Chapter 1 Introduction

In 2017, I changed industries and joined a startup company where I was responsible for building up a data science discipline. While we already had a solid data pipeline in place when I joined, we didn’t have processes in place for reproducible analysis, scaling up models, and performing experiments. The goal of this book is to provide an overview of how to build a data science platform from scratch for a startup, providing real examples using Google Cloud Platform (GCP) that readers can try out themselves.

This book is intended for data scientists and analysts that want to move beyond the model training stage, and build data pipelines and data products that can be impactful for an organization. However, it could also be useful for other disciplines that want a better understanding of how to work with data scientists to run experiments and build data products. It is intended for readers with programming experience, and will include code examples primarily in R and Java.

1.1 Why Data Science?

One of the first questions to ask when hiring a data scientist for your startup is: how will data science improve our product? At the past startup I worked at, Windfall Data, our product was data, and therefore the goal of data science aligned well with the goal of the company, to build the most accurate model for estimating net worth. At other organizations, such as a mobile gaming company, the answer may not be so direct, and data science may be more useful for understanding how to run the business rather than improve products. However, in these early stages it’s usually beneficial to start collecting data about customer behavior, so that you can improve products in the future.

Some of the benefits of using data science at a start up are:

  • Identifying key business metrics to track and forecast
  • Building predictive models of customer behavior
  • Running experiments to test product changes
  • Building data products that enable new product features

Many organizations get stuck on the first two or three steps, and do not utilize the full potential of data science. A goal of this book is to show how managed services can be used for small teams to move beyond data pipelines for just calculating run-the-business metrics, and transition to an organization where data science provides key input for product development.

1.2 Book Overview

Here are the topics I am covering in this book. Many of these chapters are based on my blog posts on Medium1.
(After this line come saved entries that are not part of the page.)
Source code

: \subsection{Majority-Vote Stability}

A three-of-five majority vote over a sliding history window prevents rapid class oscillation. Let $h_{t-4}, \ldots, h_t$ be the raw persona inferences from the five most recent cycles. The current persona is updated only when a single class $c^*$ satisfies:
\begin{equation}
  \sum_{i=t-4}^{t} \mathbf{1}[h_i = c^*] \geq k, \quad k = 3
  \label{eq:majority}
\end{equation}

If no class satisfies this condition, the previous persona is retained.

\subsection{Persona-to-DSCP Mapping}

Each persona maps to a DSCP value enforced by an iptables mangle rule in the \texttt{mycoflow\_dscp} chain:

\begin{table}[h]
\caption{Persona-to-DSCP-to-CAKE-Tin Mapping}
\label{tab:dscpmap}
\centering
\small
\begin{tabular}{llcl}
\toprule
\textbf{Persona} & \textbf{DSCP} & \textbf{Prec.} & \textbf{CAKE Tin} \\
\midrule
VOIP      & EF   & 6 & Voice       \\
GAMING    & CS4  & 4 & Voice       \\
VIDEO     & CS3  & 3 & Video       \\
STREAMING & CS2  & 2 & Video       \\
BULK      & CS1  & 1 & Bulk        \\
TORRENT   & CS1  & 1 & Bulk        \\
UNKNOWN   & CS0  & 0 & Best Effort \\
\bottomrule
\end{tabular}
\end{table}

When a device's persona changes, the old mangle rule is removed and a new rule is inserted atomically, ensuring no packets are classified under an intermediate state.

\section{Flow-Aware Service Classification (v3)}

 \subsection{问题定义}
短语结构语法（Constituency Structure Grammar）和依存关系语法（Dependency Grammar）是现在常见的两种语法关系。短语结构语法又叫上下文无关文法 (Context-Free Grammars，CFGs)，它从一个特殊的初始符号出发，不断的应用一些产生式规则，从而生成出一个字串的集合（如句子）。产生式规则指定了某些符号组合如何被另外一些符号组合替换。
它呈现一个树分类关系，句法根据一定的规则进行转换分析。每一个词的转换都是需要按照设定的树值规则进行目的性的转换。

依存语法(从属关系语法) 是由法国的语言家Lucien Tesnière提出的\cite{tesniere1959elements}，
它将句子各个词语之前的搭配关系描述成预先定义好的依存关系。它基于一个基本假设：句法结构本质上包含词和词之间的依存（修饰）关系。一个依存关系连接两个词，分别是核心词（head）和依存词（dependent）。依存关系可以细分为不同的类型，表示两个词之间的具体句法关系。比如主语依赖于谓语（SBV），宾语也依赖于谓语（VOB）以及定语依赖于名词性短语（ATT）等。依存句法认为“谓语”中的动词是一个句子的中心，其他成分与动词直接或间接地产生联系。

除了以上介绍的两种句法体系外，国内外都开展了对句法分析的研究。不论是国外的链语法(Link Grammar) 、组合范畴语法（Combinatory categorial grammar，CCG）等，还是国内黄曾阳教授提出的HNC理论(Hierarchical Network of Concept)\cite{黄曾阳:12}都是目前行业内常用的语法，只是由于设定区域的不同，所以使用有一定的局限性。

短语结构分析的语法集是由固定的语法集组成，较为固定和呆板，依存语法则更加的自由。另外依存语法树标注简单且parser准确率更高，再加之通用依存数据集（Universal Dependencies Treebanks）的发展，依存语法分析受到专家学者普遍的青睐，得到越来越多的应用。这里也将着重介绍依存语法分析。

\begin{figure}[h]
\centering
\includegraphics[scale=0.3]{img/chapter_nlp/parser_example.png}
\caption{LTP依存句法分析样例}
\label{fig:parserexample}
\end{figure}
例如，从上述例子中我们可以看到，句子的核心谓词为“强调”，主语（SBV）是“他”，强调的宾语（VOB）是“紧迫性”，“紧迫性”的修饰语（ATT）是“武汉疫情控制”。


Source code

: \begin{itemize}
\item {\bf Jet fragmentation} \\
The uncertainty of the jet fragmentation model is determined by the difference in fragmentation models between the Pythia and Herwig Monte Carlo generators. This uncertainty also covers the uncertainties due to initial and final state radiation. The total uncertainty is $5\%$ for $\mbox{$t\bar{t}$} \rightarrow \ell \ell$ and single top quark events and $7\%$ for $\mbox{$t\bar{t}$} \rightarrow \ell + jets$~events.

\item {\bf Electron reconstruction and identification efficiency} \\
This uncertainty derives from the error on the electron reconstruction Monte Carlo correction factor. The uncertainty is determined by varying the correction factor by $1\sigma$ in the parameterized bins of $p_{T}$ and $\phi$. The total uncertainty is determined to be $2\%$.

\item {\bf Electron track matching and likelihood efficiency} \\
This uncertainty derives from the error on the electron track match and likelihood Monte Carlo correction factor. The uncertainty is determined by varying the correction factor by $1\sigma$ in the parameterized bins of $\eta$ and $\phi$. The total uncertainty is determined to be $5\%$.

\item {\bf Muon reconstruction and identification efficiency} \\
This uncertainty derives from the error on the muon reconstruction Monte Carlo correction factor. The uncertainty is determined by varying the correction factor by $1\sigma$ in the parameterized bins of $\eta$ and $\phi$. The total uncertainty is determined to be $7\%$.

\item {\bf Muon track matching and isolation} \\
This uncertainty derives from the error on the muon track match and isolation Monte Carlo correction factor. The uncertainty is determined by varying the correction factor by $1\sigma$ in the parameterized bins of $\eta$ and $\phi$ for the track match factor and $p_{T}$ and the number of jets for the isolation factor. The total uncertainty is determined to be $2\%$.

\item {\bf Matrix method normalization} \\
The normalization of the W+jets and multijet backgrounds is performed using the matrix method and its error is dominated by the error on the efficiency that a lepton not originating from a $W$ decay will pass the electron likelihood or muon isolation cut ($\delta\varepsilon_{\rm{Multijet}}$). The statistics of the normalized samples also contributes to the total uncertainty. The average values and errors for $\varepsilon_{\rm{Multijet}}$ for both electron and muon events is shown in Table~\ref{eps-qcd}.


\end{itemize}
  • Introduction: This chapter provides motivation for using data science at a startup and provides an overview of the content covered in this book. Similar posts include functions of data science, scaling data science and my FinTech journey.
  • Tracking Events: Discusses the motivation for capturing data from applications and web pages, proposes different methods for collecting tracking data, introduces concerns such as privacy and fraud, and presents an example with Google PubSub.
  • Data pipelines: Presents different approaches for collecting data for use by an analytics and data science team, discusses approaches with flat files, databases, and data lakes, and presents an implementation using PubSub, DataFlow, and BigQuery. Similar posts include a scalable analytics pipeline and the evolution of game analytics platforms.
  • Business Intelligence: Identifies common practices for ETLs, automated reports/dashboards and calculating run-the-business metrics and KPIs. Presents an example with R Shiny and Data Studio.
  • Exploratory Analysis: Covers common analyses used for digging into data such as building histograms and cumulative distribution functions, correlation analysis, and feature importance for linear models. Presents an example analysis with the Natality public data set. Similar posts include clustering the top 1% and 10 years of data science visualizations.
  • Predictive Modeling: Discusses approaches for supervised and unsupervised learning, presents example classification models, and methods for evaluating offline model performance.
  • Model Production: Shows how to scale up offline models to score millions of records, and discusses batch and online approaches for model deployment. Similar posts include Productizing Data Science at Twitch, and Producizting Models with DataFlow.
  • Experimentation: Provides an introduction for testing product deployments, discusses how to use staged rollouts for running experiments, and presents an example analysis with R and bootstrapping. Similar posts include A/B testing with staged rollouts.
  • Recommendation Systems: Introduces the basics of recommendation systems and provides example implementations of recommender systems in four different programming languages. Similar posts include prototyping a recommender.
  • Deep Learning: Provides a light introduction to data science problems that are best addressed with deep learning. Demonstrates how deep learning can be applied to shallow learning problems with custom loss functions and presents an example for predicting home values.

1.3 Tooling

Throughout the book, I’ll be presenting code examples built on Google Cloud Platform. I choose this cloud option, because GCP provides a number of managed services that make it possible for small teams to build data pipelines, productize predictive models, and utilize deep learning. It’s also possible to sign up for a free trial with GCP and get $300 in credits. This should cover most of the topics presented in this book, but it will quickly expire if your goal is to dive into deep learning on the cloud.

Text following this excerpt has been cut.